Real Estate Investors everyone has had their eyes on the grand prize that is Mumbai real estate ever since they started accumulating wealth. It’s no secret that all the people working in the metropolis dream of becoming landlords and someday owning diverse inventories in the city. However, things don’t become easily possible just because we want them with intensity.
Gathering capital for investment can seem tough for those who haven’t faced the next step. That’s because what comes after accumulating wealth is figuring out which property you’re going to buy. Obviously, depending upon your budget, you can’t expect to buy the first billionaire mansion you see on Altamount Road. At least, not yet.
Maybe if you start investing smartly in properties like 2 bhk flats for sale in Mulund West, studios and 1-2-3-bedroom apartments in BKC, Thane, Powai, etc., you might be able to grow your inventory. Once you know how to assess real estate value, yield profits and how to flip a property, you can be looking at high returns.
So, let’s take a look at some professional tips for real estate investors given by industry experts:
Carefully Set the Budget Aside
The first step towards an investment venture requires capital. However, the most common mistake made here is to consider your full budget as the entirety of your investment.
You can’t expect a property to cost you only the asking price Real Estate Investors. Let’s say you find an amazing flat for sale that the current owner is willing to sell at around 20,00,000. While this may be a plausible figure to base your estimations around, it’s not the total amount that you’ll accrue. And in real estate, the expenditures almost always go above the top. That’s why, for a property that costs around 20,00,000, you need to have at least 25,00,000. This will be necessary to cover registration, taxation, documentation, legal help, etc.
Moreover, you also need to consider the possibility of not receiving Real Estate Investors returns from the property due to various circumstances. For example, having repair and maintenance expenditures piling up can result in situations where your profits are reinvested in your property. That’s why it’s best to have some budget aside for a rainy day.
Research Neighbourhoods
When it comes to researching localities, you need to keep in mind that it’s not just the current situation that you’re assessing. At face value, almost all neighbourhoods in the metropolis stand out with their features and amenities. However, we know that not all properties in a single or various location(s) stand at equal value. As far as appreciation goes, some properties might fare better than others depending upon their demand. Similarly, you can’t expect an area with a high crime rate, distant amenities and facilities, and inaccessible transportation options to appeal to families looking to move in.
Another factor to consider here is future developments. A slum with no substantial land value can become a real estate gold mine as soon as infrastructural projects develop the area. History stands with the fact that developments in the surrounding area always increase the value of the land.
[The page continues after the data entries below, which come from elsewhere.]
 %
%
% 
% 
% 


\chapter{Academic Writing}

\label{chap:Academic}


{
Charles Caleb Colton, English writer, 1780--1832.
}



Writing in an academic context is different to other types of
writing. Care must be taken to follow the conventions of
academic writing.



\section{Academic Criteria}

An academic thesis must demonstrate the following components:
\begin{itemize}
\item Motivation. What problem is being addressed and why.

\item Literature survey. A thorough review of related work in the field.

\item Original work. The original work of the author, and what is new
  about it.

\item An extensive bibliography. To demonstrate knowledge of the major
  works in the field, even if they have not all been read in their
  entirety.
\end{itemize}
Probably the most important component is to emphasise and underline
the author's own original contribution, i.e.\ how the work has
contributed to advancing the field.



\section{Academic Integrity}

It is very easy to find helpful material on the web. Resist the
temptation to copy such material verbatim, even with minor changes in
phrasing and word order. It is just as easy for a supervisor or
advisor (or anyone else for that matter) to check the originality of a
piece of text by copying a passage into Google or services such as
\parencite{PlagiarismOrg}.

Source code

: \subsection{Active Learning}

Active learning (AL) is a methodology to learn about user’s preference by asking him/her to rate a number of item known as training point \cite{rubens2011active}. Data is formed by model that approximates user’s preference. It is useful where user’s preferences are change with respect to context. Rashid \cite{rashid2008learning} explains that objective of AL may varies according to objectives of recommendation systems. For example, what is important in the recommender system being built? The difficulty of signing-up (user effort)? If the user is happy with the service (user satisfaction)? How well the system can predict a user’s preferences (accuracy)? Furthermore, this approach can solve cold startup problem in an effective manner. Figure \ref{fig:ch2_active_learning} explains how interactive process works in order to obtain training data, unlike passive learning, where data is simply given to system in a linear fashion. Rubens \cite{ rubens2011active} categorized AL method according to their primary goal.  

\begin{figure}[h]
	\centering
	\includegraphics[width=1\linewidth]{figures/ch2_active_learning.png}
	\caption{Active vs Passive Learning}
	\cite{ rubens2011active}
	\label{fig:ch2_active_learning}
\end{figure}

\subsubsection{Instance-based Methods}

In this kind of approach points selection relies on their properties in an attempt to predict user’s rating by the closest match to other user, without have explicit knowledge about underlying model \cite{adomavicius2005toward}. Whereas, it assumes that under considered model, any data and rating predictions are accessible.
For properties in the northern and southern districts of the MMR, this fact can be decisive in distinguishing successful from failing investment ventures. An example of this is the steadily progressing flats for sale in Mulund West, Thane, Powai, BKC, and other such areas. With upcoming infrastructure projects due for completion in the next decade, investments will inevitably offer high returns for those who can be patient enough.
Inventory Diversification
It goes without saying that every real estate investor wants to be successful. However, like all other investments, it comes with its own set of risks. This is something that scares people, especially those who have recently tasted rental yields. They immediately decide that since their move in one direction reaped good results, they’ll repeat the process. This is where investors become stagnant and start experiencing a lack of diversity in their portfolios.
Retail investment in residential segment yields only 2 – 3 % where as the commercial spaces/business parks yields 6- 8% annually. If you can wait for some years for bigger returns it is advisable to do a proper research in your city and invest in the residential lands/plots in the emerging localities. Land always appreciate.
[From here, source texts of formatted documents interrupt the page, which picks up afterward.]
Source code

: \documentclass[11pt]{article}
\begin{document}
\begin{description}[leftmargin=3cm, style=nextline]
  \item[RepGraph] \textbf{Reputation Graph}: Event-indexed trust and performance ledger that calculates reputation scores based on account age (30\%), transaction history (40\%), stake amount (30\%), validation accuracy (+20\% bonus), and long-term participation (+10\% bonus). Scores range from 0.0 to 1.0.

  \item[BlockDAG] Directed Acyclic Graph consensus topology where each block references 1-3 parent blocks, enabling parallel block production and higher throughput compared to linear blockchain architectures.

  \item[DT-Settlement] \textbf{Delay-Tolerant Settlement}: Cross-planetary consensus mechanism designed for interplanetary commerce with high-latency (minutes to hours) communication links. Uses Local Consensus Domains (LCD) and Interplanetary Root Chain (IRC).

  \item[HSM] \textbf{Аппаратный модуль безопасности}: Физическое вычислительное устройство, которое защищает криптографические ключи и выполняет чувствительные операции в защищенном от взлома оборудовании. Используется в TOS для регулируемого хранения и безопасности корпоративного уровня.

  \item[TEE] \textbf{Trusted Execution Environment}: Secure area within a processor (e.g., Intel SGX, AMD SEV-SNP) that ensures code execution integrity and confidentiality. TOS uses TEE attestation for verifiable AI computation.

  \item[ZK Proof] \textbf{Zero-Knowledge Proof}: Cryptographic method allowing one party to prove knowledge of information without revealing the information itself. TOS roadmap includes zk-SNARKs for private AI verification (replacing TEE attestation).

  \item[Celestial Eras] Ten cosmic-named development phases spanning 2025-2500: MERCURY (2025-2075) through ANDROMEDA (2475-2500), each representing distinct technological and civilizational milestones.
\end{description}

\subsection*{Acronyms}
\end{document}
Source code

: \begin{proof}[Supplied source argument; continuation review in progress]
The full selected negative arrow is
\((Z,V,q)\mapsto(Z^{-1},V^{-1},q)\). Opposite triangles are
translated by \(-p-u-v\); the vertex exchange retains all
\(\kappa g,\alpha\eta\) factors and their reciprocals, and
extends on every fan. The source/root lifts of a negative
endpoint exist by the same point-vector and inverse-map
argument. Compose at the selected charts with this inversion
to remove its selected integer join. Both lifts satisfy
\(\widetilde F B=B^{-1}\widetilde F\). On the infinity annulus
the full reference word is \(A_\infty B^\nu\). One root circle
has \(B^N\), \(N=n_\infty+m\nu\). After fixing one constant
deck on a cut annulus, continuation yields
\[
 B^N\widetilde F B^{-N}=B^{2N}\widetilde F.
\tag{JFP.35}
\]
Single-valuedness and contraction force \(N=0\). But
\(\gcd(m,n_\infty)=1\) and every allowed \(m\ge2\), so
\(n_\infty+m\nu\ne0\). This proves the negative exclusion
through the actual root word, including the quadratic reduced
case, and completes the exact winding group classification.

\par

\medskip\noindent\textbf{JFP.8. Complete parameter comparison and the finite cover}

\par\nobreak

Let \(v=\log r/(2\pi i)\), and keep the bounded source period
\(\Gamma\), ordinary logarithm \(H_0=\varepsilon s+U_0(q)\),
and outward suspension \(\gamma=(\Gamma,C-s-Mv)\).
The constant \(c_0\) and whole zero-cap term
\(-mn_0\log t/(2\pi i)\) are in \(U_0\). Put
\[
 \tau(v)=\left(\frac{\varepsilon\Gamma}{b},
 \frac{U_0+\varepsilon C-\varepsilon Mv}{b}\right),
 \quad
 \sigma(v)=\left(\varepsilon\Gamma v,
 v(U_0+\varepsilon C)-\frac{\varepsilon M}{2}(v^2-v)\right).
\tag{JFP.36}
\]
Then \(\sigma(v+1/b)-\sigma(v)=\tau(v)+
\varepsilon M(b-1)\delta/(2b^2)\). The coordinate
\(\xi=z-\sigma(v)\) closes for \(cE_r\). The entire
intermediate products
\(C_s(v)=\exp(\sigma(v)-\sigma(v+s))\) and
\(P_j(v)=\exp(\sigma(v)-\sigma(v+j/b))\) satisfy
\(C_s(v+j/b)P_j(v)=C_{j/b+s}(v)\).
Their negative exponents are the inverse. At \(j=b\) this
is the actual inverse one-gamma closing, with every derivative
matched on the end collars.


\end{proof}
If your residential investment venture was a success, it’s okay to go for another one in another neighbourhood. However, sticking with residential investments will cause you to miss out on commercial opportunities. While they may seem complicated, commercial investments have their own benefits and advantages.
Other than the above-mentioned tips, we advise all investors to not invest too much or too miserably. An example of the former can be spending too much on a rental property while for the latter, not investing in repairs at all will only delay inevitable expenditures. Moreover, connect with as many real estate experts, groups, clubs, etc. as you can. This will inevitably help you gain a competitive advantage with the knowledge and information you’ll gain in these circles of Real Estate Investors.